Chaque bénévole a conscience de cette double mission : nourrir les corps et les cœurs. Une mission qui a construit le maillage associatif présent dans le quartier. Dany fait partie de ces figures qui ont le contact facile et la main tendue.
« Elle reçoit bien les gens, elle est accueillante, toujours vivante … dans le sens de dynamique bien sûr », rit Paul.
Un petit village
Bien que modeste la boutique est pensée pour attirer les plus réticents. La nièce de Dany a accroché des papillons de couleur au mur, « c’est plus gai et les enfants aiment bien ». Alors pendant que les plus grands farfouillent pour trouver des vêtements pour la famille, les plus petits ont un espace pour jouer au pied des portants.

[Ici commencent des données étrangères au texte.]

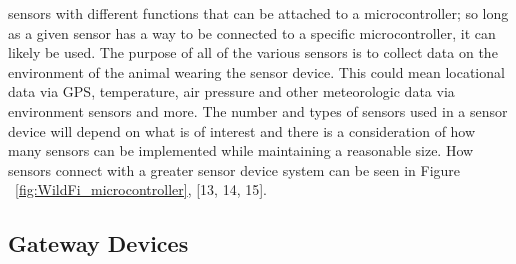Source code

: \documentclass[sigplan,screen,nonacm]{acmart}
\begin{document}
sensors with different functions that can be attached to a microcontroller; so long as a given sensor has a way to be 
connected to a specific microcontroller, it can likely be used. The purpose of all of the various sensors is 
to collect data on the environment of the animal wearing the sensor device. This could mean locational data via GPS,   
temperature, air pressure and other meteorologic data via environment sensors and more. The number and types of sensors 
used in a sensor device will depend on what is of interest and there is a consideration of how many sensors can be 
implemented while maintaining a reasonable size. How sensors connect with a greater sensor device system can 
be seen in Figure ~\ref{fig:WildFi_microcontroller}, [13, 14, 15].

\subsection{Gateway Devices}
\label{subsec:Gateway Devices}
\end{document}
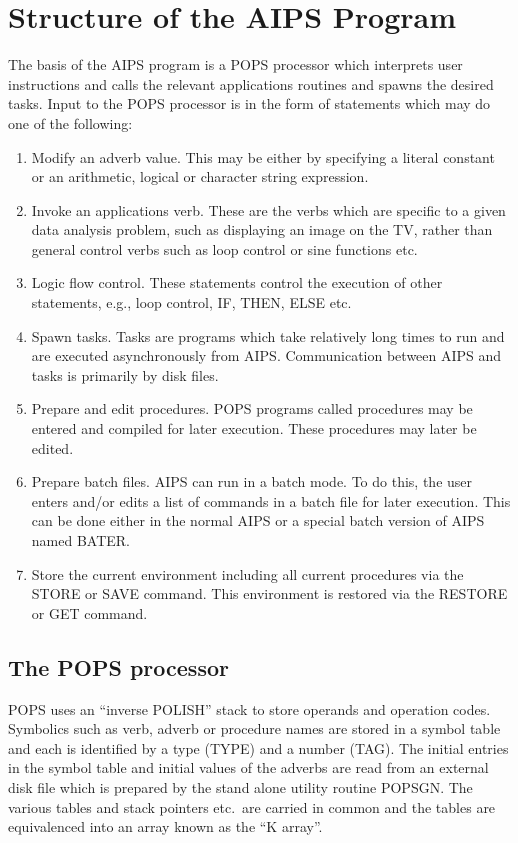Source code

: \section{Structure of the AIPS Program}
 The basis of the AIPS program is a POPS processor which interprets
user instructions and calls the relevant applications routines and
spawns the desired tasks.  Input to the POPS processor is in the form
of statements which may do one of the following:
\begin{enumerate} %
\item Modify an adverb value.  This may be either by specifying a literal
constant or an arithmetic, logical or character string expression.
\item Invoke an applications verb.  These are the verbs which are specific
to a given data analysis problem, such as displaying an image on the
TV, rather than general control verbs such as loop control or sine
functions etc.
\item Logic flow control.  These statements control the execution of other
statements, e.g., loop control, IF, THEN, ELSE etc.
\item Spawn tasks.  Tasks are programs which take relatively long times to
run and are executed asynchronously from AIPS.  Communication between
AIPS and tasks is primarily by disk files.
\item Prepare and edit procedures.  POPS programs called procedures may be
entered and compiled for later execution.  These procedures may later
be edited.
\item Prepare batch files.  AIPS can run in a batch mode.  To do this, the
user enters and/or edits a list of commands in a batch file for later
execution. This can be done either in the normal AIPS or a special
batch version of AIPS named BATER.
\item Store the current environment including all current procedures
via the STORE or SAVE command.  This environment is restored via the
RESTORE or GET command.
\end{enumerate} %
 

\subsection{The POPS processor}
POPS uses an ``inverse POLISH'' stack to store operands and operation
codes. Symbolics such as verb, adverb or procedure names are stored in
a symbol table and each is identified by a type (TYPE) and a number
(TAG).  The initial entries in the symbol table and initial values of
the adverbs are read from an external disk file which is prepared by
the stand alone utility routine POPSGN.  The various tables and stack
pointers etc.~are carried in common and the tables are equivalenced
into an array known as the ``K array''.

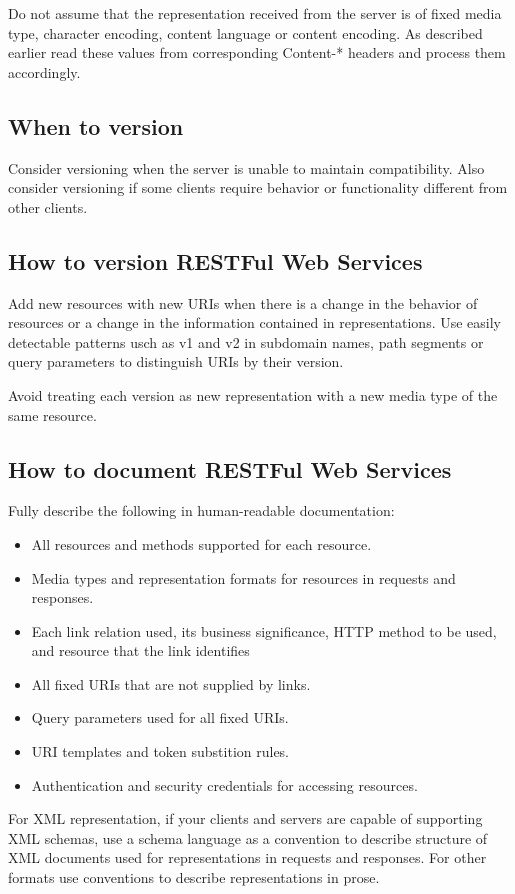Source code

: \documentclass[11pt,a4paper]{article}
\begin{document}
Do not assume that the representation received from the server is of fixed media type, character encoding, content language or content encoding. As described earlier read these values from corresponding Content-* headers and process them accordingly.

\subsection{When to version}
Consider versioning when the server is unable to maintain compatibility. Also consider versioning if some clients require behavior or functionality different from other clients.

\subsection{How to version RESTFul Web Services}
Add new resources with new URIs when there is a change in the behavior of resources or a change in the information contained in representations. Use easily detectable patterns usch as v1 and v2 in subdomain names, path segments or query parameters to distinguish URIs by their version.

Avoid treating each version as new representation with a new media type of the same resource.

\subsection{How to document RESTFul Web Services}
Fully describe the following in human-readable documentation:
\begin{itemize}
	\item All resources and methods supported for each resource.
	\item Media types and representation formats for resources in requests and responses.
	\item Each link relation used, its business significance, HTTP method to be used, and resource that the link identifies
	\item All fixed URIs that are not supplied by links.
	\item Query parameters used for all fixed URIs.
	\item URI templates and token substition rules.
	\item Authentication and security credentials for accessing resources.
\end{itemize}

For XML representation, if your clients and servers are capable of supporting XML schemas, use a schema language as a convention to describe structure of XML documents used for representations in requests and responses. For other formats use conventions to describe representations in prose.
\end{document}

La porte en baie vitrée de la boutique est toujours ouverte. Les passants sont nombreux dans la rue, certains plus démunis que d’autres. Les bénévoles voient celles et ceux qui n’osent pas ou ne peuvent pas entrer dans le magasin, faute d’argent.
La canne de Dany ne l’empêche jamais d’aller les voir et de leur proposer de l’aide. Dernièrement, ce sont une jeune femme avec deux petites filles en pleurs qui l’ont fait se lever de son fauteuil. Elle est ressortie dix minutes plus tard du supermarché en face avec des courses pour les trois avant de les rediriger vers des points de distribution alimentaire.
Depuis le temps, Dany est connue dans ce quartier où elle vit et travaille. Si elle vit seule dans son appartement, elle ne s’ennuie jamais. Dans son immeuble, les enfants d’une famille venue d’Ukraine l’appellent mamie. Dans la boutique, même ceux qui ne veulent rien acheter s’arrêtent un moment échanger avec le doyenne.
Conviviale et la main sur le cœur, elle se laisse des fois emporter par des élans de générosité et baisse – souvent – les prix annoncés. Quitte à se faire taper sur les doigts par les voisins de la brocante Paul et Joël. Des chamailleries qui ne durent jamais très longtemps pour la doyenne qui a pu fêter, en juin, ses 80 ans avec les quatorze membres de sa famille ainsi que les bénévoles de La Benauge.